In 10 days, on Yom Kippur, we will read the Torah’s account of our collective acceptance of the Covenant at Sinai. We will hear the words chanted, “Not with you alone do I make this covenant and this oath, but with each one who stands here among us this day in the presence of the Eternal our God, and with each one who is not here among us this day” (Deuteronomy 29:13). Our history, our present, and our fates are intertwined.

And of course, in the famous story of Ezekiel, God places the prophet in a valley full of dry, lifeless bones. God asks, “Can these bones live again?” Ezekiel responds, “Only You know, Eternal Sovereign.” God commands Ezekiel to prophesy to the bones and, as he does, the bones begin to rattle and shake, coming together to form skeletons. The skeletons are given veins and flesh and skin. Finally, they are given the breath of life. “Behold,” says God, “this is the entire house of Israel” (Ezekiel 37).

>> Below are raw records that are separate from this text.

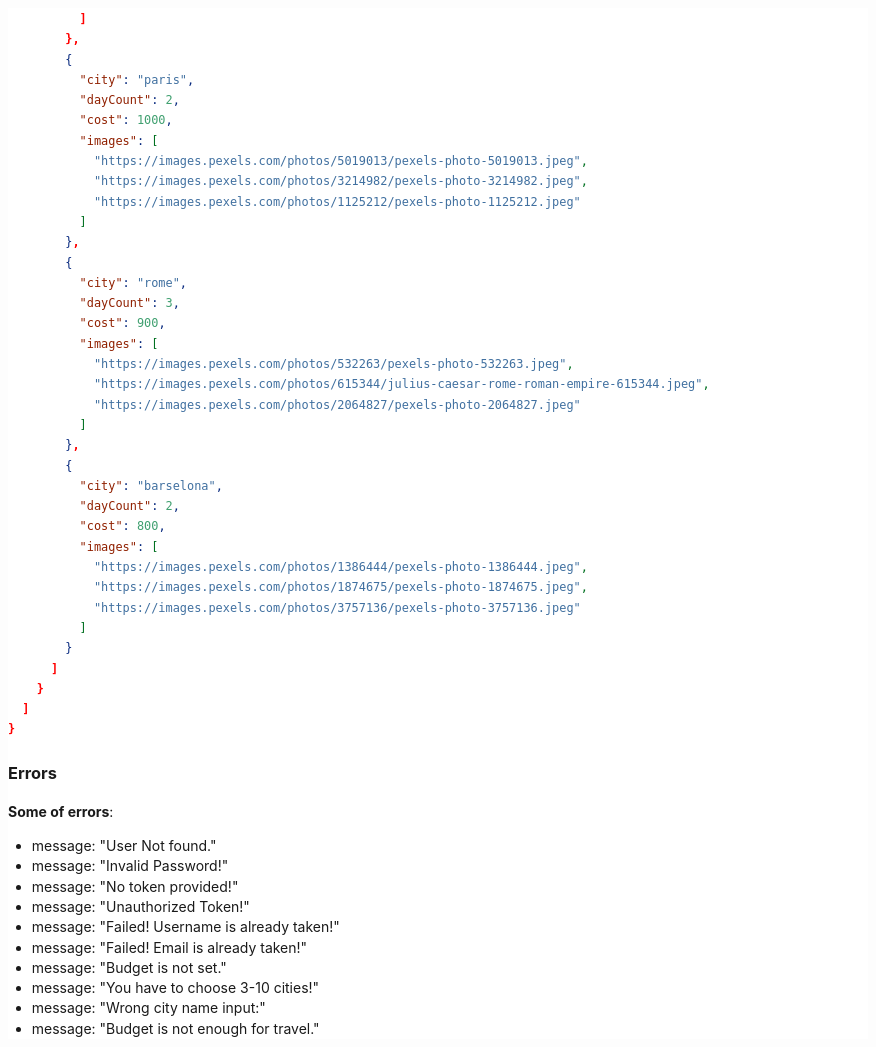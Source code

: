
 ```json
          ]
        },
        {
          "city": "paris",
          "dayCount": 2,
          "cost": 1000,
          "images": [
            "https://images.pexels.com/photos/5019013/pexels-photo-5019013.jpeg",
            "https://images.pexels.com/photos/3214982/pexels-photo-3214982.jpeg",
            "https://images.pexels.com/photos/1125212/pexels-photo-1125212.jpeg"
          ]
        },
        {
          "city": "rome",
          "dayCount": 3,
          "cost": 900,
          "images": [
            "https://images.pexels.com/photos/532263/pexels-photo-532263.jpeg",
            "https://images.pexels.com/photos/615344/julius-caesar-rome-roman-empire-615344.jpeg",
            "https://images.pexels.com/photos/2064827/pexels-photo-2064827.jpeg"
          ]
        },
        {
          "city": "barselona",
          "dayCount": 2,
          "cost": 800,
          "images": [
            "https://images.pexels.com/photos/1386444/pexels-photo-1386444.jpeg",
            "https://images.pexels.com/photos/1874675/pexels-photo-1874675.jpeg",
            "https://images.pexels.com/photos/3757136/pexels-photo-3757136.jpeg"
          ]
        }
      ]
    }
  ]
}
```

### Errors

**Some of errors**:
- message: "User Not found."
- message: "Invalid Password!"
- message: "No token provided!"
- message: "Unauthorized Token!"
- message: "Failed! Username is already taken!"
- message: "Failed! Email is already taken!"
- message: "Budget is not set."
- message: "You have to choose 3-10 cities!"
- message: "Wrong city name input:"
- message: "Budget is not enough for travel."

When our tradition imagines a messianic resurrection of the dead, this is the prooftext. We point to this text as evidence of God’s future redeeming power. Why this one and not the Song of the Sea – our jubilant Mi Chamocha after crossing the miraculously parted waters on dry land from slavery to freedom? Sure, that was in the past and this is, maybe, a vision of the future, but why do we need to imagine the whole of Israel as dry bones? Why not focus on that moment of redemption for the living?

So I ask the old woman digging out Joseph’s coffin:

Serach bat Asher, you have lived a long, hard life, going from famine in Canaan through four centuries of slavery in Egypt. You heard you have to pick up and leave right now. Surely you have things of your own to gather; living friends, relatives, neighbors who could use your help. Why spend your time uncovering a sarcophagus and collecting these long-dead bones? Why are Joseph’s bones a priority?

When I was 16 years old, I visited Yad Vashem, Israel’s Holocaust memorial and museum with my NFTY-in-Israel trip. We sat and listened to a survivor as he told his story. “I have grandchildren older than you are,” he said. “I doubt I will live to tell my story to your children.” In truth, I don’t remember the specifics of his story, but I remember his call to action: We are the transition generation, the last who will meet with and speak to survivors who were really there. It is up to us now to carry his story, his bones, with us; to bring the legacy of a fading generation to the ones that are yet to come.

Serach bat Asher looks up at me with calm determination. “Because they’re my bones too,” she replies.

She wraps Joseph’s bones in a blanket, cradling them like an infant. She carries them out of Egypt, across the sea, into the wilderness. They are witness to God’s miracles, they are present with us when we receive and accept Torah at Sinai. She holds them close as she dances with Miriam in celebration of our shared redemption.

Kol atzmotai tomarna, mi chamocha?

The bones of my body, the bones I carry with me, the bones of those long forgotten, the bones that have yet to form. All my bones shall say, who is like You?